Испугавшись, что наговорил лишнего, солдат как-то поджался, поник. Румянец слетел с потемневшей физиономии, и взгляд, взгляд в поисках выхода сначала забегал, задёргался, но затем медленно стух, задохнувшись в своей безысходности.

– Отвечай!!! – неожиданно для самого себя взревел политрук.

– Я, наверно, слишком мало живу, ваш-благородь, – шмыгнул носом парнишка. – Людей мало видел. Не столько, как вы. Но чтобы умереть хотели… пока не, не встречал.

* * *

– Так встретишь!

В избу Кисельков влетел изрядно на взводе. Словно с разгона. Скинув шинель, утёр вспотевшую шею и, будто не зная как остановиться, задёргался между углами. Обычно ходьба успокаивала, давала иллюзию продвижения к цели, но сейчас всё было серьёзнее.
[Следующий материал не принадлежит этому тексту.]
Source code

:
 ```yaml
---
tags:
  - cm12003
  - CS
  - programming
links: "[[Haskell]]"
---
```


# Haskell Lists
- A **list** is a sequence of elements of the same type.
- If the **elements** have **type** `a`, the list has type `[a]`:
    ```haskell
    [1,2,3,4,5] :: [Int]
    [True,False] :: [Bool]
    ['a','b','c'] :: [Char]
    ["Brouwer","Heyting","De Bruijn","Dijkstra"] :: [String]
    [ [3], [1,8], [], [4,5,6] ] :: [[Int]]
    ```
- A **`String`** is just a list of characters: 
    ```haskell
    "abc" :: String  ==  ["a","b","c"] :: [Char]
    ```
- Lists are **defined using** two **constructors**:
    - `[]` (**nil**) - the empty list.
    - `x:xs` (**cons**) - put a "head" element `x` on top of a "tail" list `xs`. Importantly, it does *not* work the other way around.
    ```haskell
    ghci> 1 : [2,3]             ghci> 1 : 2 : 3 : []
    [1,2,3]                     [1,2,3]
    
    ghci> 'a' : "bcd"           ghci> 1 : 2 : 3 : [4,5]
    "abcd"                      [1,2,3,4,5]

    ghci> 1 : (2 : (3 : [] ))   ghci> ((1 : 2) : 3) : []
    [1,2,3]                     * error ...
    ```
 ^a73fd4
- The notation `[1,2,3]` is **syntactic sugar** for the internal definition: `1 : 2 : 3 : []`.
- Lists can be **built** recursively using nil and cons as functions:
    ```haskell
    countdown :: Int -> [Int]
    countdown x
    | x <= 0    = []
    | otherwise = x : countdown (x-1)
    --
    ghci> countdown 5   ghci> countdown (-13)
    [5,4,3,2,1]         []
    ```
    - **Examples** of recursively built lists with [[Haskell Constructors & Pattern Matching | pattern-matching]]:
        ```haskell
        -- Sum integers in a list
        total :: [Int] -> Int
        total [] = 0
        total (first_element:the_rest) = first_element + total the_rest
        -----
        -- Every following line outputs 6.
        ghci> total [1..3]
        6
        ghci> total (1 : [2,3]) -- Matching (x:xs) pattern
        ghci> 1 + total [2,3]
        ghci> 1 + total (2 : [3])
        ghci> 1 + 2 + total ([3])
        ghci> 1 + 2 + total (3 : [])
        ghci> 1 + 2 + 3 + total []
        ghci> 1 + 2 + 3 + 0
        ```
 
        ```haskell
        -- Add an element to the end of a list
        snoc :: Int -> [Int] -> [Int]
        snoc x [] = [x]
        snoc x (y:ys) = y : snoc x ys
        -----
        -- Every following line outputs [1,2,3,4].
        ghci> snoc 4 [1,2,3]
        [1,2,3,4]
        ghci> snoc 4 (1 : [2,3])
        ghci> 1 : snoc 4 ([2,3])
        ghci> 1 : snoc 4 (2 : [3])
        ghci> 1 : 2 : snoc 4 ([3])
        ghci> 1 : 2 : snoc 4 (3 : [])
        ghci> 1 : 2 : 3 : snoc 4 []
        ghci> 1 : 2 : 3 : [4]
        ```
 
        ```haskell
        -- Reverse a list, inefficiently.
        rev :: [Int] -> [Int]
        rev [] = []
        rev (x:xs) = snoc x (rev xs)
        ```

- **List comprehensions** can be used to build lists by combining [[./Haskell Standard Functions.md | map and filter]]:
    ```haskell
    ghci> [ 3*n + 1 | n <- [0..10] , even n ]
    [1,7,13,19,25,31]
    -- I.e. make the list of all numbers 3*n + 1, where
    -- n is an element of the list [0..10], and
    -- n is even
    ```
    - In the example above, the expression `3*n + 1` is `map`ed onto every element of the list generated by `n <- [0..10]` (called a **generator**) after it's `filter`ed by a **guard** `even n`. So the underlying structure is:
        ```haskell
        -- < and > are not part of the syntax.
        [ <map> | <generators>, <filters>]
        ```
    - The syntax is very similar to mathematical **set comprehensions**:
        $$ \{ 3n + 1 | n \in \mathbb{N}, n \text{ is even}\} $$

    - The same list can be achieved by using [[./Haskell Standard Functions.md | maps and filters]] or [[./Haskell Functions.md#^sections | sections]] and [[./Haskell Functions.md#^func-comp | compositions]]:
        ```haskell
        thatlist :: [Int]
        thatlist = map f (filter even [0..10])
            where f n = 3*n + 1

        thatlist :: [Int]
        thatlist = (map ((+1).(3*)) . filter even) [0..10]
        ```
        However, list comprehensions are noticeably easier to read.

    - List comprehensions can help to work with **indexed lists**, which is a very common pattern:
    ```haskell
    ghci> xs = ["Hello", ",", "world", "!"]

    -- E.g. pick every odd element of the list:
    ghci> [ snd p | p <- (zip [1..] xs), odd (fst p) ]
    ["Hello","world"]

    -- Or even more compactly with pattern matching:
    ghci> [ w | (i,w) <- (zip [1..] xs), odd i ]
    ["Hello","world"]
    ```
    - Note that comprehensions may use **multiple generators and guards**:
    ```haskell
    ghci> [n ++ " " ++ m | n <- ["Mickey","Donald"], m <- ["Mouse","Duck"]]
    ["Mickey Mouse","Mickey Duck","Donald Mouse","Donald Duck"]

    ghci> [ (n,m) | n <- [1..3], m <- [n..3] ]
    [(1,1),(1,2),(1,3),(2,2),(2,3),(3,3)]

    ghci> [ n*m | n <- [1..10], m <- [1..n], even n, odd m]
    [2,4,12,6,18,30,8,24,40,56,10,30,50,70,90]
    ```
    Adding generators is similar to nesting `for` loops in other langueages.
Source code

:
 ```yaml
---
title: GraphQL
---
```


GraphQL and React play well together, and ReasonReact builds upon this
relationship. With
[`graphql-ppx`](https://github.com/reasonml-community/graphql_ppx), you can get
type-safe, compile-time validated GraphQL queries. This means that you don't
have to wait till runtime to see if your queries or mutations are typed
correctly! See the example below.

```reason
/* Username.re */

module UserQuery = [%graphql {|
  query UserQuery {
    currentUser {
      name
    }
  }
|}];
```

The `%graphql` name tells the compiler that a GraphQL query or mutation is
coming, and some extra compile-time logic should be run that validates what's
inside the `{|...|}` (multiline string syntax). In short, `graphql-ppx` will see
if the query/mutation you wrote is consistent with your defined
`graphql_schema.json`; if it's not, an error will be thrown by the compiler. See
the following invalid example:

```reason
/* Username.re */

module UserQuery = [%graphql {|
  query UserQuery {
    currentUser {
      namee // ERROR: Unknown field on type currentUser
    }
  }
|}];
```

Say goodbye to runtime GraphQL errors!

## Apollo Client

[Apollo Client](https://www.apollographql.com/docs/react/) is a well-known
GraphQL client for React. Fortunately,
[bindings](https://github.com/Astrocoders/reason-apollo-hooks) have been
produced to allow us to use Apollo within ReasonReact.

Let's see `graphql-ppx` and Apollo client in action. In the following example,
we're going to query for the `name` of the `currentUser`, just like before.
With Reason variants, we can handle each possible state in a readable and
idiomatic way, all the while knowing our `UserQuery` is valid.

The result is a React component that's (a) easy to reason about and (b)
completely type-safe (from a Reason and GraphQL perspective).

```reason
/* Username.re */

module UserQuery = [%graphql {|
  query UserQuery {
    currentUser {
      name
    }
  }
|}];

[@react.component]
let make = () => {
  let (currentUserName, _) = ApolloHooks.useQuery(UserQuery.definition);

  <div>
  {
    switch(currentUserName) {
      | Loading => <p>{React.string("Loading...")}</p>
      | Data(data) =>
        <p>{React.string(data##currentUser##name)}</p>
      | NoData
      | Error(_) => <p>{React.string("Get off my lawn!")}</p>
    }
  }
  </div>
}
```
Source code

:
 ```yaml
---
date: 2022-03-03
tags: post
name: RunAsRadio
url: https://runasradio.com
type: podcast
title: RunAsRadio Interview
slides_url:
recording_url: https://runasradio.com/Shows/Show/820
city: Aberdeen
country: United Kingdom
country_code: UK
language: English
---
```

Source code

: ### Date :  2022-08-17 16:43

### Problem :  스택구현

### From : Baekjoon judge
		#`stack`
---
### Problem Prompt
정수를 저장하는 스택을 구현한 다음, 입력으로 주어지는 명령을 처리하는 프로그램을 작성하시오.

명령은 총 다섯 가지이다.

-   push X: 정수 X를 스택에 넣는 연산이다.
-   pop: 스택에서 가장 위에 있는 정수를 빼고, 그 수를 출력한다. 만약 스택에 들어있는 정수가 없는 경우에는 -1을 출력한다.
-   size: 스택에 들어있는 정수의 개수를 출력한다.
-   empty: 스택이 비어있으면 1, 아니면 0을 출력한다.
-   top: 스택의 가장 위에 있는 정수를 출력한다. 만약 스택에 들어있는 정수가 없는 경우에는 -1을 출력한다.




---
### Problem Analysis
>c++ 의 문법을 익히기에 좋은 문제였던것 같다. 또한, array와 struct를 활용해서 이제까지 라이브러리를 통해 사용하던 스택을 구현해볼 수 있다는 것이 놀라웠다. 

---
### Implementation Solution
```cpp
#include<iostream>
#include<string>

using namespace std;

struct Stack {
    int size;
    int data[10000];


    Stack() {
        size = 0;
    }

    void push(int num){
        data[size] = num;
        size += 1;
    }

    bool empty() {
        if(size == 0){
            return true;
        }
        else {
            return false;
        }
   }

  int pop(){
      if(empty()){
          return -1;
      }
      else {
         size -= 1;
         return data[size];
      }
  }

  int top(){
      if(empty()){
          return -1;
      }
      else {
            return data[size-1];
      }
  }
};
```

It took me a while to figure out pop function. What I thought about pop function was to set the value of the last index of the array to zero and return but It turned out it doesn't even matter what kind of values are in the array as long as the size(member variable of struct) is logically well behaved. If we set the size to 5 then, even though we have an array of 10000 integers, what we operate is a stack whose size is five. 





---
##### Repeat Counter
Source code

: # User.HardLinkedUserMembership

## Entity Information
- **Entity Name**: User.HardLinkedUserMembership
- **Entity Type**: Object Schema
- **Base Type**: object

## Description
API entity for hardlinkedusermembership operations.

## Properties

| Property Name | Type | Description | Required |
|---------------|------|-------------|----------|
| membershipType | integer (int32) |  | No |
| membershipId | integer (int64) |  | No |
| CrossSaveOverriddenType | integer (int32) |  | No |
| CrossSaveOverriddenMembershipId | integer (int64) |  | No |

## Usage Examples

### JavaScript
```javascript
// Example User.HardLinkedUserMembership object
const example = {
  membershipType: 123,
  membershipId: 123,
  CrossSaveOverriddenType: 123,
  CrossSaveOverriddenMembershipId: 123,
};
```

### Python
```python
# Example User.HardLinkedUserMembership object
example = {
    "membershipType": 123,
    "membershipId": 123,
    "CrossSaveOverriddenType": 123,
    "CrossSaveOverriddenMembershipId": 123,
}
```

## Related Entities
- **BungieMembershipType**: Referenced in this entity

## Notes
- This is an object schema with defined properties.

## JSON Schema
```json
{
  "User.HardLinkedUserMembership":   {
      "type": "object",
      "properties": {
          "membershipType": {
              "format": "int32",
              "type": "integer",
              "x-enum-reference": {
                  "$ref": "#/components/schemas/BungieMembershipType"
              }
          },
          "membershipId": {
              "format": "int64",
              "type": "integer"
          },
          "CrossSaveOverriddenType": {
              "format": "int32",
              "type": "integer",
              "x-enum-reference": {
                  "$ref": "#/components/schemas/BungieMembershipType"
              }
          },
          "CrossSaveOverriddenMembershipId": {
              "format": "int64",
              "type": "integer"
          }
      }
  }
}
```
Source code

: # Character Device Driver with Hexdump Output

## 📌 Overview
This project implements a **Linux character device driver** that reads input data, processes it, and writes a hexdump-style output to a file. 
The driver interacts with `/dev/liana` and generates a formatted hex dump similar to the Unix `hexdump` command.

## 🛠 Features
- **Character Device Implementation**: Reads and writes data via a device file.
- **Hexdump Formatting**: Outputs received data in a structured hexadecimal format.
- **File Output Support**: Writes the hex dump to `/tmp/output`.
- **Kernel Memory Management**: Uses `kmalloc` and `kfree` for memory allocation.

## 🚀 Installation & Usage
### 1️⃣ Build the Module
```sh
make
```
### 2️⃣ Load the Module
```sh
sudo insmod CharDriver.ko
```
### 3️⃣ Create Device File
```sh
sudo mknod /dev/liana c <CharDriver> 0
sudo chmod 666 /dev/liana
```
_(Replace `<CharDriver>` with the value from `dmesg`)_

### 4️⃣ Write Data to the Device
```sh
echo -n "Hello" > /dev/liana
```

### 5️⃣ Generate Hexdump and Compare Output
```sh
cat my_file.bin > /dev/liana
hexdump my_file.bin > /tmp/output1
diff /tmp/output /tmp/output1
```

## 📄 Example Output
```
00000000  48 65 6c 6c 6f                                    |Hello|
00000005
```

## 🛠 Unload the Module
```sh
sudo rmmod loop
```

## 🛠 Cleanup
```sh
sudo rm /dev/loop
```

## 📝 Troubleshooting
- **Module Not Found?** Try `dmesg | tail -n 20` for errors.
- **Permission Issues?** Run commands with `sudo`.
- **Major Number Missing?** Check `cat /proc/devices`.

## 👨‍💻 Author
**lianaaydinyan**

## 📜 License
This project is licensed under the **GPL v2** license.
– Морды сытые! Оборзевшие! Шелупонь тыловая! – хрипел политрук, брызжа слюной. – Подлива ему милей Родины. Это ж что? кто лучше кормит, тому и прислуживать? Умирать он не хочет… Не хочет – заставим!

В очередной раз крутанувшись на каблуках, Кисельков на мгновение замер и, бросившись к мусорному ящику, выдрал из глубины полинялый философский трактат. Фамилии не было – просто ещё одни бредни на почве пожизненной праздности. Но вот незадача, они и слова солдата… И что с этим делать?